Hello everyone, this is Haruyuki Tago, Edge Evangelist at HACARUS’ Tokyo R&D center.
In this series of articles, I will share some insights from my decades of experience in the semiconductor industry and I will comment on various AI industry-related topics from my unique perspective.
In today’s volume, I will try my best to cover three topics. The first involves examining the transition of computational power during machine learning training. The second explores why the power consumption and CO2 emissions for modern deep learning models are so large during training. The final topic shows how sparse modeling has a much smaller carbon footprint when compared to deep learning.
Changing the Number of Operations during Model Training
To start this discussion, let’s look at Figure 1, which shows the arithmetic operations used to train machine learning models starting back in 1960 with the Perceptron, the originator of machine learning, until the AlphaGoZero in 2020 [1]. The training time is represented as the number of calculations performed during the training (learning) period of a machine learning model. For Example, the term ‘3.1×0.45+9.7E-3’ is the sum of two floating-point operations (FLOP: Floating OPeration), where one operation uses multiplication and one uses addition.
Looking at Figure 1, the horizontal axis shows the year of publication and the vertical axis represents the number of operations required for training per day which are explained below. The amount of operations has increased by a factor of 1018 (1e+4/1e-14) over the past 60 years. For the year of publication, the years before 2012 are classified as the First Era and the years following 2012 are the Modern Era.
Starting from 2012, the number of operations per day doubled in just 3.4 months (11.5 times per year). This rapid increase coincided with the use of the Convotional Neural Network (CNN) to significantly reduce the misrecognition rate of benchmark images. This marked the beginning of the deep learning boom.

Figure 1. Changes in the number of operations for machine learning models during training (1960-2020)[1]
The_number_of_GPUs * GPU_FLOP/S * Execution_time * GPU_estimated_utilization
= 2 * 1.58E+12FLOP/s * ( 5.5days * 24hours/day * 3600s/hour ) * 0.33
= 496E+15FLOP
The term 496E+15FLOPs is also transformed into a form that includes the computation rate per day.
The computation speed in seconds per day is also calculated as follows and the resulting computation rate corresponds to point A in Figure 2.
496E+15FLOP = 86400s*(496E+15FLOP / 86400s)
= 86400s * 5.741E-3Petaflop/s-days

Figure 2. Increases in the number of operations during training during the deep learning era (2012-2018)[1]
Next, let’s look at the number of hyperparameters for deep learning models. Looking at Figure 3, the number of parameters for the natural language processing (NLP) model (left) and the image recognition model (right) both seem to double approximately within 3.4 months.

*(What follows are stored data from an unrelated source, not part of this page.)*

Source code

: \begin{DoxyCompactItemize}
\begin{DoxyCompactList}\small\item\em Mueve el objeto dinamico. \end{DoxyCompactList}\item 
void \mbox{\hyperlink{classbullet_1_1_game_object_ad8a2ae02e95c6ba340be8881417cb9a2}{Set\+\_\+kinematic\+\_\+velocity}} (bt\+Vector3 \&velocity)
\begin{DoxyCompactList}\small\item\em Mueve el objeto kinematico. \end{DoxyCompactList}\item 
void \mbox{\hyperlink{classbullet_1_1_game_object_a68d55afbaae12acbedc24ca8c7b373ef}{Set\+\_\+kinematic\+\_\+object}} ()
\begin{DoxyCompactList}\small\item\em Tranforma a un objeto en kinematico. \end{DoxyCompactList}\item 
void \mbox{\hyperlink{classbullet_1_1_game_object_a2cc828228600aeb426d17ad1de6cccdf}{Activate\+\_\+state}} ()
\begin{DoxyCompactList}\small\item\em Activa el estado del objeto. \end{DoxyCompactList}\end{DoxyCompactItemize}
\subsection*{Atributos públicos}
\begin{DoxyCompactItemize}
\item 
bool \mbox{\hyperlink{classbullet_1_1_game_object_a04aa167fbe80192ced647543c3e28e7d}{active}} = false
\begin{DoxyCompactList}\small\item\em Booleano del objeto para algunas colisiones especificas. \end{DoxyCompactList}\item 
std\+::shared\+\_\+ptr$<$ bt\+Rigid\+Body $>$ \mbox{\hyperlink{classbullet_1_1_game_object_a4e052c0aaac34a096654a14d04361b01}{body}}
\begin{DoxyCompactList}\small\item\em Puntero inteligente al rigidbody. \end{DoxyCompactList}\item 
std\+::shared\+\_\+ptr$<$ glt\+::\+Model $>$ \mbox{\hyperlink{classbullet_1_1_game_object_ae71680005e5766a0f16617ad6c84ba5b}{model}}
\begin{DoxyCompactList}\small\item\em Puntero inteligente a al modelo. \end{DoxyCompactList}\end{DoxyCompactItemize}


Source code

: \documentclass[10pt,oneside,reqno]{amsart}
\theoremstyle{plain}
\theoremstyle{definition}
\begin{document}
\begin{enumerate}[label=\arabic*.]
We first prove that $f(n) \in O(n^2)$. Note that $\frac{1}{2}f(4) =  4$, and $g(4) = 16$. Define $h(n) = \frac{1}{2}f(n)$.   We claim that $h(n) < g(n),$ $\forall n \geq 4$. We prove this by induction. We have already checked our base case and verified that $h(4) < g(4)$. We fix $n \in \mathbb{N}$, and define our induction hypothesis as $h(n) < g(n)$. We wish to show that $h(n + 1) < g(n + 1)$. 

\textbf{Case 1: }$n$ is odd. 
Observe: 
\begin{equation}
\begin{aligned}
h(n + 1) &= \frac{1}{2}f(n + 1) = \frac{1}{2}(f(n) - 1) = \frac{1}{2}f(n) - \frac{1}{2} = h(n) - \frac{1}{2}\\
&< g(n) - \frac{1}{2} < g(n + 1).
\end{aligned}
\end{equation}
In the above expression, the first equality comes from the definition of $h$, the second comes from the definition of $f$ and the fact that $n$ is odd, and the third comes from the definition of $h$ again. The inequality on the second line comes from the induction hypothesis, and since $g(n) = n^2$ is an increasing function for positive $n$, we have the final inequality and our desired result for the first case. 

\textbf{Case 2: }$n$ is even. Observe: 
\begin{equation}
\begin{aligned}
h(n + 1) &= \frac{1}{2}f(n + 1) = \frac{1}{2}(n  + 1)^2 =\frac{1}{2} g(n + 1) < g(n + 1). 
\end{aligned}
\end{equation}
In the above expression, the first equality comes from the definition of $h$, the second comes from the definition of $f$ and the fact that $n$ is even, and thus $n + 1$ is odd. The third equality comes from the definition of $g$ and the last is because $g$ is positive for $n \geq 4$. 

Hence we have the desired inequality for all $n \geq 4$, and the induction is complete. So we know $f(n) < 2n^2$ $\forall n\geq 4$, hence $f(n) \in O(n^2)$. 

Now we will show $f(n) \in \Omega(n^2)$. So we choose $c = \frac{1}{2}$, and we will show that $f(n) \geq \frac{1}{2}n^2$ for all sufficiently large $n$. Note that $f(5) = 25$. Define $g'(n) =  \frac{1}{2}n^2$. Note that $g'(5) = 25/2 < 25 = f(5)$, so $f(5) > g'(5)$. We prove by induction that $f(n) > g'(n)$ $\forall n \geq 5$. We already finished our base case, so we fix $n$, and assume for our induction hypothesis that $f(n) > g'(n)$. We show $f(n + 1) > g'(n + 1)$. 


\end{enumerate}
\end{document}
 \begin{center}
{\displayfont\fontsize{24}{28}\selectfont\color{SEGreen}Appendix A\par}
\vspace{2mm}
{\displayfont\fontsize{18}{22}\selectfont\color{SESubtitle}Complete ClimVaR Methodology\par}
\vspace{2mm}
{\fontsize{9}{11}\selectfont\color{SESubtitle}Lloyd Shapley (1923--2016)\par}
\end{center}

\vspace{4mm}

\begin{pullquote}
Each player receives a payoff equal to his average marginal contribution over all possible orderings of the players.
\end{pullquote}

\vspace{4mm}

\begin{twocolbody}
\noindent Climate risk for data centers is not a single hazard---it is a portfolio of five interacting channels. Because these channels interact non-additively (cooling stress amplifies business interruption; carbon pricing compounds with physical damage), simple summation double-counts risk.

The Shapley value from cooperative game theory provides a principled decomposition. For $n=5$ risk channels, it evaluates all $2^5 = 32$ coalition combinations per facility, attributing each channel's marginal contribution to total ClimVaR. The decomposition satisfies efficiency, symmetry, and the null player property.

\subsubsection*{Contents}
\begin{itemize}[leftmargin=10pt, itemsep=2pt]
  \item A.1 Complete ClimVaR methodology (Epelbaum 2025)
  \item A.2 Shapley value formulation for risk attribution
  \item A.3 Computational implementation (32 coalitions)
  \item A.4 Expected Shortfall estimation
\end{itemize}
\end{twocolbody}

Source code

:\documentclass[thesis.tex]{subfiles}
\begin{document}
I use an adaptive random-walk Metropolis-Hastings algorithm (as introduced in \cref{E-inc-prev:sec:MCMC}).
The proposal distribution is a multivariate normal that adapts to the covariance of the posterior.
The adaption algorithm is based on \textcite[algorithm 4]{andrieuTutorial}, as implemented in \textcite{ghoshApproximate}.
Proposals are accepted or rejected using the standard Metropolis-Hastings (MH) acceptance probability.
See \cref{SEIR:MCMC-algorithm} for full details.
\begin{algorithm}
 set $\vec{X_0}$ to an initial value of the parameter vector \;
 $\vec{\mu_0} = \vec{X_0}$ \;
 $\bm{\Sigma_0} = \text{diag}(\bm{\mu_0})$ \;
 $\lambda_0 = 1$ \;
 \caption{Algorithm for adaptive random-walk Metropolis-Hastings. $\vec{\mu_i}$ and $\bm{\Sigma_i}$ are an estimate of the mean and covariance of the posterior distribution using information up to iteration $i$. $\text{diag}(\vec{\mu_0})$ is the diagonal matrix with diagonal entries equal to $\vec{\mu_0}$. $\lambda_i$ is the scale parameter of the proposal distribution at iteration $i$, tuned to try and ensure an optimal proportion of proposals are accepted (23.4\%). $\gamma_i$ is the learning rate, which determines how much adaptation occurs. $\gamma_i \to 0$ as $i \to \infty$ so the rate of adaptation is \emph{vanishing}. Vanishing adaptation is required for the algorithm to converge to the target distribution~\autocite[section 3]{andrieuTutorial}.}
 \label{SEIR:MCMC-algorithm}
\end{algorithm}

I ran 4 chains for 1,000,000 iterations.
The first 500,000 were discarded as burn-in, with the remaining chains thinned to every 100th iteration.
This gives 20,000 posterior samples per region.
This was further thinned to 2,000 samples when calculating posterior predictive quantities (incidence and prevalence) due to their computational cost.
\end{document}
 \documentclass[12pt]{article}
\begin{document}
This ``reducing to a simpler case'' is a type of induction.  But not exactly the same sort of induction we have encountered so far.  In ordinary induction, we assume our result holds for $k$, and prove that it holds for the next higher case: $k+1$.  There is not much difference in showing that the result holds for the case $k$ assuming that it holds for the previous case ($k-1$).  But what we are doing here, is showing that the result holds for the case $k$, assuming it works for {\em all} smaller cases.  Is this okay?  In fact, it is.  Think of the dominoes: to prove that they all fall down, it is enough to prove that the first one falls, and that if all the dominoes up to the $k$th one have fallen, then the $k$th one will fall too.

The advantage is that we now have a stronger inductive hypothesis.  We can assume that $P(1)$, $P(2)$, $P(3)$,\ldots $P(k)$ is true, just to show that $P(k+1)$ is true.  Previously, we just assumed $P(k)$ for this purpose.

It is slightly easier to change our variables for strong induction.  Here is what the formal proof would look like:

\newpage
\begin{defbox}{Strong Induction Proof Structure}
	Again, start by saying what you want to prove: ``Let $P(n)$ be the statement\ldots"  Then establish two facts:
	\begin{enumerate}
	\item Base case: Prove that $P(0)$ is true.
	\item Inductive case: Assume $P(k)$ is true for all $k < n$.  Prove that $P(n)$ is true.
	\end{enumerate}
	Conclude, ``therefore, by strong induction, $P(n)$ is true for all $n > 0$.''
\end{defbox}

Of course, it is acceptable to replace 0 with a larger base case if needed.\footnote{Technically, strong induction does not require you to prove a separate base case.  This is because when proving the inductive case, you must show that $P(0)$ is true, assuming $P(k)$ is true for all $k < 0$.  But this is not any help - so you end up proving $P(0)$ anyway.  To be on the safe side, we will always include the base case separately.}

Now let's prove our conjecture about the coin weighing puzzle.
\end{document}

Figure 3 Trends in the number of hyperparameters for the MLP model (left); Trends in the number of hyperparameters for the vision model (image recognition)
Estimated Power Consumption during Model Training for Natural Language Processing
In article [2], the power consumption of eight different machine learning models were compared for using natural language processing. The comparison looked at the total power consumption including cooling, the estimated CO2 emissions (CO2e), and cloud computer usage fees. Another reason the following experiment was conducted to estimate the power consumption during training is that these values are not typically published.
Below, I want to include information about my general setup for the experiment.
- Operating machine: A PC running three Nvidia GTX1080 TI GPUs for the ELMo model. Another PC with one Nvidia Titan X GPU was also used for the other models.
- Machine Learning Software: The software used in each publication was run with their default settings.
- Run time: Up to one day of operation
- Power Consumption Measurements: CPU power consumption was sampled many times using Intel’s Running Average Power Limit interface, and GPU power consumption was sampled many times using NVIDIA System Management Interface2 to obtain the average power.
Moving on to the results, the parameters and estimated results for each model are shown in Figure 4. The columns for Model, Hardware, and Hours are all taken from previously published data. The Power, kWH-PUE, CO2e, and Cloud Compute Cost columns were calculated using estimates.
For example, Transformerbase uses eight P100s (probably Nvidia’s Tesla P100 [5]). Here, the GPU model and number of GPUs are different from the single Nvidia Titan X used in their experiment [2]. The author of this article assumes that the measured power consumption was multiplied by some conversion factor to estimate the power value of 1415.78W. However, the paper doesn’t state the specific method.
Another thing to point out is that Tensor Processing Units (TPUs) are deep learning accelerators developed by Google.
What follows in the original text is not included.